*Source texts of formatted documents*
==========

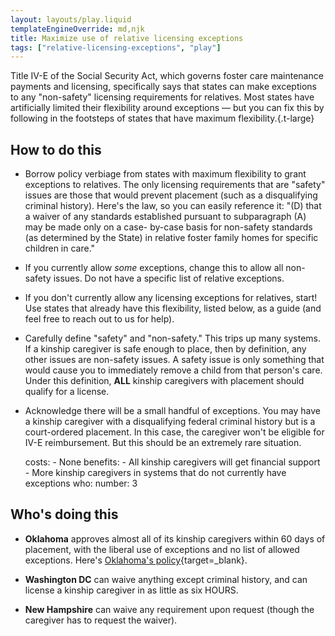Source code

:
 ```yaml
---
layout: layouts/play.liquid
templateEngineOverride: md,njk
title: Maximize use of relative licensing exceptions
tags: ["relative-licensing-exceptions", "play"]
---
```


Title IV-E of the Social Security Act, which governs foster care maintenance payments and licensing, specifically says that states can make exceptions to any "non-safety" licensing requirements for relatives. Most states have artificially limited their flexibility around exceptions — but you can fix this by following in the footsteps of states that have maximum flexibility.{.t-large}

## How to do this

* Borrow policy verbiage from states with maximum flexibility to grant exceptions to relatives. The only licensing requirements that are "safety" issues are those that would prevent placement (such as a disqualifying criminal history). Here's the law, so you can easily reference it: "(D) that a waiver of any standards established pursuant to subparagraph (A) may be made only on a case- by-case basis for non-safety standards (as determined by the State) in relative foster family homes for specific children in care."

* If you currently allow _some_ exceptions, change this to allow all non-safety issues. Do not have a specific list of relative exceptions.

* If you don't currently allow any licensing exceptions for relatives, start! Use states that already have this flexibility, listed below, as a guide (and feel free to reach out to us for help).

* Carefully define "safety" and "non-safety." This trips up many systems. If a kinship caregiver is safe enough to place, then by definition, any other issues are non-safety issues. A safety issue is only something that would cause you to immediately remove a child from that person's care. Under this definition, **ALL** kinship caregivers with placement should qualify for a license.

* Acknowledge there will be a small handful of exceptions. You may have a kinship caregiver with a disqualifying federal criminal history but is a court-ordered placement. In this case, the caregiver won't be eligible for IV-E reimbursement. But this should be an extremely rare situation.

    costs:
      - None
    benefits:
      - All kinship caregivers will get financial support
      - More kinship caregivers in systems that do not currently have exceptions
    who:
      number: 3

## Who's doing this

* **Oklahoma** approves almost all of its kinship caregivers within 60 days of placement, with the liberal use of exceptions and no list of allowed exceptions. Here's [Oklahoma's policy](/static/assets/OK_Relative_Exceptions.docx){target=_blank}.

* **Washington DC** can waive anything except criminal history, and can license a kinship caregiver in as little as six HOURS.

* **New Hampshire** can waive any requirement upon request (though the caregiver has to request the waiver).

==========

*EXERCISE GOAL*
Of the entries listed above, reproduce only the lines starting at the line containing "of relative exceptions." and ending at the line containing "us for help).". Include both, exactly as they stand.

*OUTPUT FOR THIS EXERCISE*
* If you currently allow _some_ exceptions, change this to allow all non-safety issues. Do not have a specific list of relative exceptions.

* If you don't currently allow any licensing exceptions for relatives, start! Use states that already have this flexibility, listed below, as a guide (and feel free to reach out to us for help).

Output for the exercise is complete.